Excerpts from a dataset:
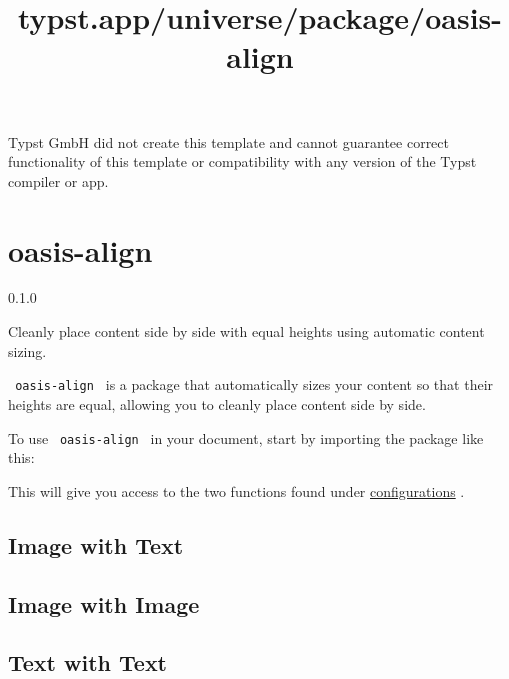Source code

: Typst GmbH did not create this template and cannot guarantee correct
functionality of this template or compatibility with any version of the
Typst compiler or app.


\title{typst.app/universe/package/oasis-align}

\label{banner}
\section{oasis-align}\label{oasis-align}

{ 0.1.0 }

Cleanly place content side by side with equal heights using automatic
content sizing.

\label{readme}
\texttt{\ oasis-align\ } is a package that automatically sizes your
content so that their heights are equal, allowing you to cleanly place
content side by side.

To use \texttt{\ oasis-align\ } in your document, start by importing the
package like this:

\begin{Shaded}
\begin{Highlighting}[]
\end{Highlighting}
\end{Shaded}

This will give you access to the two functions found under
\href{https://github.com/typst/packages/raw/main/packages/preview/oasis-align/0.1.0/\#configuration}{configurations}
.

\subsection{Image with Text}\label{image-with-text}


\subsection{Image with Image}\label{image-with-image}


\subsection{Text with Text}\label{text-with-text}

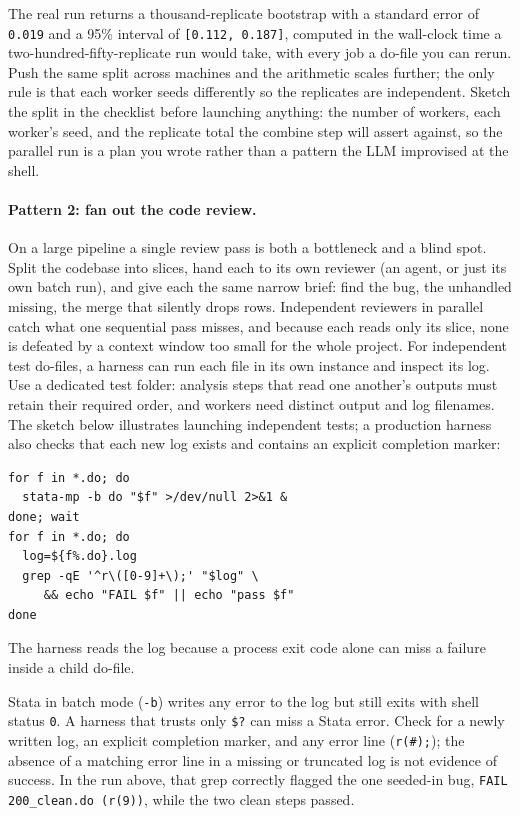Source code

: \documentclass[
    a4paper,
    fontsize=10pt,
    twoside=true,
    numbers=noenddot,
]{kaobook}
\newenvironment{vizcallout}[1][Visualization to build]{%
    \begin{vizbox}[frametitle={#1}]%
}{%
    \end{vizbox}%
}
\begin{document}
The real run returns a thousand-replicate bootstrap with a standard error of \texttt{0.019} and a 95\% interval of \texttt{[0.112, 0.187]}, computed in the wall-clock time a two-hundred-fifty-replicate run would take, with every job a do-file you can rerun. Push the same split across machines and the arithmetic scales further; the only rule is that each worker seeds differently so the replicates are independent. Sketch the split in the checklist before launching anything: the number of workers, each worker's seed, and the replicate total the combine step will assert against, so the parallel run is a plan you wrote rather than a pattern the LLM improvised at the shell.

\paragraph{Pattern 2: fan out the code review.} On a large pipeline a single review pass is both a bottleneck and a blind spot. Split the codebase into slices, hand each to its own reviewer (an agent, or just its own batch run), and give each the same narrow brief: find the bug, the unhandled missing, the merge that silently drops rows. Independent reviewers in parallel catch what one sequential pass misses, and because each reads only its slice, none is defeated by a context window too small for the whole project. For independent test do-files, a harness can run each file in its own instance and inspect its log. Use a dedicated test folder: analysis steps that read one another's outputs must retain their required order, and workers need distinct output and log filenames. The sketch below illustrates launching independent tests; a production harness also checks that each new log exists and contains an explicit completion marker:
\par
{\footnotesize
\begin{verbatim}
for f in *.do; do
  stata-mp -b do "$f" >/dev/null 2>&1 &
done; wait
for f in *.do; do
  log=${f%.do}.log
  grep -qE '^r\([0-9]+\);' "$log" \
     && echo "FAIL $f" || echo "pass $f"
done
\end{verbatim}
}
The harness reads the log because a process exit code alone can miss a failure inside a child do-file.

\begin{vizcallout}[The batch-exit-code trap]
Stata in batch mode (\texttt{-b}) writes any error to the log but still exits with shell status \texttt{0}. A harness that trusts only \texttt{\$?} can miss a Stata error. Check for a newly written log, an explicit completion marker, and any error line (\texttt{r(\#);}); the absence of a matching error line in a missing or truncated log is not evidence of success. In the run above, that grep correctly flagged the one seeded-in bug, \texttt{FAIL 200\_clean.do (r(9))}, while the two clean steps passed.
\end{vizcallout}
\end{document}
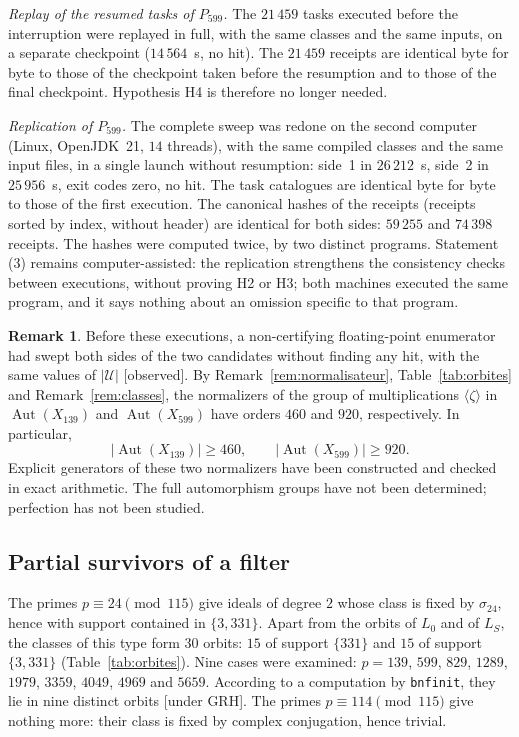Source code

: \documentclass[11pt,a4paper]{amsart}
\theoremstyle{plain}
\theoremstyle{definition}
\newtheorem{remark}[theorem]{Remark}
\numberwithin{equation}{section}
\newcommand{\Uc}{\mathcal{U}}
\DeclareMathOperator{\Aut}{Aut}
\newcommand{\Lz}{L_{0}}
\newcommand{\LS}{L_{S}}
\newcommand{\st}[1]{\textup{\textsf{\small[#1]}}}
\newcommand{\GRH}{\st{under GRH}}
\newcommand{\CONS}{\st{observed}}
\begin{document}
\emph{Replay of the resumed tasks of $P_{599}$.} The $21\,459$ tasks executed before the interruption were replayed in full, with the same classes and the same inputs, on a separate checkpoint ($14\,564$~s, no hit). The $21\,459$ receipts are identical byte for byte to those of the checkpoint taken before the resumption and to those of the final checkpoint. Hypothesis H4 is therefore no longer needed.

\emph{Replication of $P_{599}$.} The complete sweep was redone on the second computer (Linux, OpenJDK~21, $14$ threads), with the same compiled classes and the same input files, in a single launch without resumption: side~1 in $26\,212$~s, side~2 in $25\,956$~s, exit codes zero, no hit. The task catalogues are identical byte for byte to those of the first execution. The canonical hashes of the receipts (receipts sorted by index, without header) are identical for both sides: $59\,255$ and $74\,398$ receipts. The hashes were computed twice, by two distinct programs. Statement (3) remains computer-assisted: the replication strengthens the consistency checks between executions, without proving H2 or H3; both machines executed the same program, and it says nothing about an omission specific to that program.

\begin{remark}
Before these executions, a non-certifying floating-point enumerator had swept both sides of the two candidates without finding any hit, with the same values of $|\Uc|$ \CONS. By Remark~\ref{rem:normalisateur}, Table~\ref{tab:orbites}
and Remark~\ref{rem:classes}, the normalizers of the group of
multiplications $\langle\zeta\rangle$ in $\Aut(X_{139})$ and
$\Aut(X_{599})$ have orders $460$ and $920$, respectively.
In particular,
\[
|\Aut(X_{139})|\ge460,\qquad |\Aut(X_{599})|\ge920.
\]
Explicit generators of these two normalizers have been constructed
and checked in exact arithmetic. The full automorphism groups
have not been determined; perfection has not been studied.
\end{remark}

\subsection{Partial survivors of a filter}\label{subsec:survivants}

The primes $p\equiv24\pmod{115}$ give ideals of degree $2$ whose class is fixed by $\sigma_{24}$, hence with support contained in $\{3,331\}$. Apart from the orbits of $\Lz$ and of $\LS$, the classes of this type form $30$ orbits: $15$ of support $\{331\}$ and $15$ of support $\{3,331\}$ (Table~\ref{tab:orbites}). Nine cases were examined: $p=139$, $599$, $829$, $1289$, $1979$, $3359$, $4049$, $4969$ and $5659$. According to a computation by \texttt{bnfinit}, they lie in nine distinct orbits \GRH. The primes $p\equiv114\pmod{115}$ give nothing more: their class is fixed by complex conjugation, hence trivial.
\end{document}
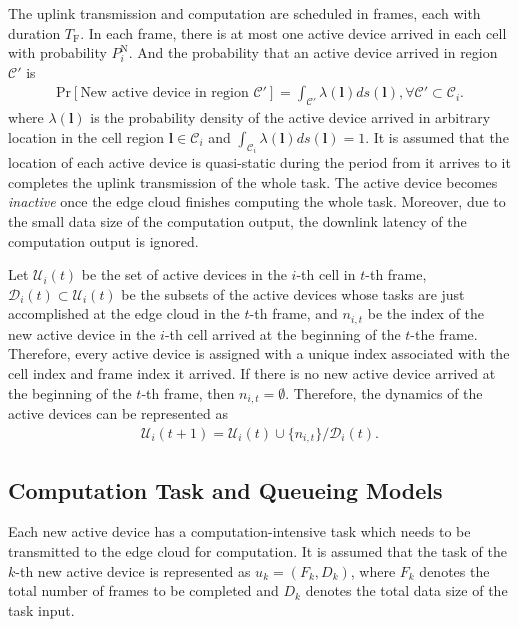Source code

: \documentclass[journal, 12pt, onecolumn, draftclsnofoot]{IEEEtran}
\begin{document}
The uplink transmission and computation are scheduled in frames, each with duration $T_{\mathrm{F}}$. In each frame, there is at most one active device arrived in each cell with probability $P_{i}^{\mathrm{N}}$. And the probability that an active device arrived in region $\mathcal{C}'$ is
\begin{align}
	\mathrm{Pr}[\text{New active device in region }\mathcal{C}']=\int_{\mathcal{C}'}\lambda(\mathbf{l})ds(\mathbf{l}),\forall \mathcal{C}'\subset\mathcal{C}_{i}.
\end{align}
where $\lambda(\mathbf{l})$ is the probability density of the active device arrived in arbitrary location in the cell region $\mathbf{l}\in\mathcal{C}_{i}$ and $\int_{\mathcal{C}_{i}}\lambda(\mathbf{l})ds(\mathbf{l})=1$. It is assumed that the location of each active device is quasi-static during the period from it arrives to it completes the uplink transmission of the whole task. The active device becomes \textit{inactive} once the edge cloud finishes computing the whole task. Moreover, due to the small data size of the computation output, the downlink latency of the computation output is ignored.

Let $\mathcal{U}_{i}(t)$ be the set of active devices in the $i$-th cell in $t$-th frame, $\mathcal{D}_{i}(t)\subset\mathcal{U}_{i}(t)$ be the subsets of the active devices whose tasks are just accomplished at the edge cloud in the $t$-th frame, and $n_{i,t}$ be the index of the new active device in the $i$-th cell arrived at the beginning of the $t$-the frame. Therefore, every active device is assigned with a unique index associated with the cell index and frame index it arrived. If there is no new active device arrived at the beginning of the $t$-th frame, then $n_{i,t}=\emptyset$. Therefore, the dynamics of the active devices can be represented as
\begin{align}
	\mathcal{U}_{i}(t+1)= \mathcal{U}_{i}(t)\cup\{n_{i,t}\}/\mathcal{D}_{i}(t).
\end{align}

\subsection{Computation Task and Queueing Models}
Each new active device has a computation-intensive task which needs to be transmitted to the edge cloud for computation. It is assumed that the task of the $k$-th new active device is represented as $u_{k}=(F_{k},D_{k})$, where $F_{k}$ denotes the total number of frames to be completed and $D_{k}$ denotes the total data size of the task input.
\end{document}

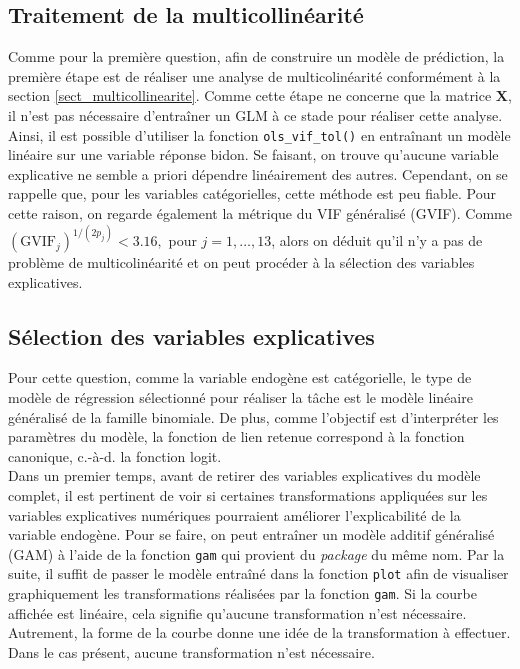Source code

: \documentclass{article}
\begin{document}
	\subsection{Traitement de la multicollinéarité}\label{sect_qst2_vif}
	Comme pour la première question, afin de construire un modèle de prédiction, la première étape est de réaliser une analyse de multicolinéarité conformément à la section \ref{sect_multicollinearite}.
	Comme cette étape ne concerne que la matrice $\boldsymbol{X}$, il n'est pas nécessaire d'entraîner un GLM à ce stade pour réaliser cette analyse. Ainsi, il est possible d'utiliser la fonction \texttt{ols\_vif\_tol()} en entraînant un modèle linéaire sur une variable réponse bidon. Se faisant, on trouve qu'aucune variable explicative ne semble a priori dépendre linéairement des autres. Cependant, on se rappelle que, pour les variables catégorielles, cette méthode est peu fiable. Pour cette raison, on regarde également la métrique du VIF généralisé (GVIF). Comme
	$(\mathrm{GVIF}_j)^{1/(2 p_j)} < 3.16,$ pour $j=1,\dots,13$, alors on déduit qu'il n'y a pas de problème de multicolinéarité et on peut procéder à la sélection des variables explicatives.


	\subsection{Sélection des variables explicatives}\label{sect_qst2_selection_variables}	
	Pour cette question, comme la variable endogène est catégorielle, le type de modèle de régression sélectionné pour réaliser la tâche est le modèle linéaire généralisé de la famille binomiale. De plus, comme l'objectif est d'interpréter les paramètres du modèle, la fonction de lien retenue correspond à la fonction canonique, c.-à-d. la fonction logit.\\
	
	Dans un premier temps, avant de retirer des variables explicatives du modèle complet, il est pertinent de voir si certaines transformations appliquées sur les variables explicatives numériques pourraient améliorer l'explicabilité de la variable endogène. Pour se faire, on peut entraîner un modèle additif généralisé (GAM) à l'aide de la fonction \texttt{gam} qui provient du \textit{package} du même nom. Par la suite, il suffit de passer le modèle entraîné dans la fonction \texttt{plot} afin de visualiser graphiquement les transformations réalisées par la fonction \texttt{gam}. Si la courbe affichée est linéaire, cela signifie qu'aucune transformation n'est nécessaire. Autrement, la forme de la courbe donne une idée de la transformation à effectuer. Dans le cas présent, aucune transformation n'est nécessaire.\\
\end{document}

Your assignment:
With the pictures removed, print only the lines starting at the line that has "by importing the" and ending at the line that has "The real run", both ends included, exactly as they stand above.

Your response:
To use \texttt{\ oasis-align\ } in your document, start by importing the
package like this:

\begin{Shaded}
\begin{Highlighting}[]
\end{Highlighting}
\end{Shaded}

This will give you access to the two functions found under
\href{https://github.com/typst/packages/raw/main/packages/preview/oasis-align/0.1.0/\#configuration}{configurations}
.

\subsection{Image with Text}\label{image-with-text}


\subsection{Image with Image}\label{image-with-image}


\subsection{Text with Text}\label{text-with-text}

Source code

: \documentclass[
    a4paper,
    fontsize=10pt,
    twoside=true,
    numbers=noenddot,
]{kaobook}
\newenvironment{vizcallout}[1][Visualization to build]{%
    \begin{vizbox}[frametitle={#1}]%
}{%
    \end{vizbox}%
}
\begin{document}
The real run returns a thousand-replicate bootstrap with a standard error of \texttt{0.019} and a 95\% interval of \texttt{[0.112, 0.187]}, computed in the wall-clock time a two-hundred-fifty-replicate run would take, with every job a do-file you can rerun. Push the same split across machines and the arithmetic scales further; the only rule is that each worker seeds differently so the replicates are independent. Sketch the split in the checklist before launching anything: the number of workers, each worker's seed, and the replicate total the combine step will assert against, so the parallel run is a plan you wrote rather than a pattern the LLM improvised at the shell.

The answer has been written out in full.